> _WHAT THE EXERCISE ASKS_:
Look for "temp" in each line of the entries, and return the matching lines.

======== SUPPLIED DATA ========

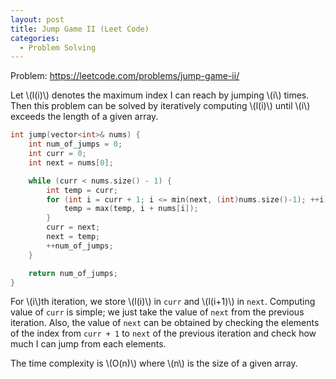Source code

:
 ```yaml
---
layout: post
title: Jump Game II (Leet Code)
categories:
  - Problem Solving
---
```

Problem: <https://leetcode.com/problems/jump-game-ii/>

Let \\(l(i)\\) denotes the maximum index I can reach by jumping \\(i\\) times. Then this problem can be solved by iteratively computing \\(l(i)\\) until \\(i\\) exceeds the length of a given array.

```c++
int jump(vector<int>& nums) {
    int num_of_jumps = 0;
    int curr = 0;
    int next = nums[0];

    while (curr < nums.size() - 1) {
        int temp = curr;
        for (int i = curr + 1; i <= min(next, (int)nums.size()-1); ++i) {
            temp = max(temp, i + nums[i]);
        }
        curr = next;
        next = temp;
        ++num_of_jumps;
    }

    return num_of_jumps;
}
```
For \\(i\\)th iteration, we store \\(l(i)\\) in `curr` and \\(l(i+1)\\) in `next`. Computing value of `curr` is simple; we just take the value of `next` from the previous iteration. Also, the value of `next` can be obtained by checking the elements of the index from `curr + 1` to `next` of the previous iteration and check how much I can jump from each elements.

The time complexity is \\(O(n)\\) where \\(n\\) is the size of a given array.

========

> _RESPONSE_:
        int temp = curr;
            temp = max(temp, i + nums[i]);
        next = temp;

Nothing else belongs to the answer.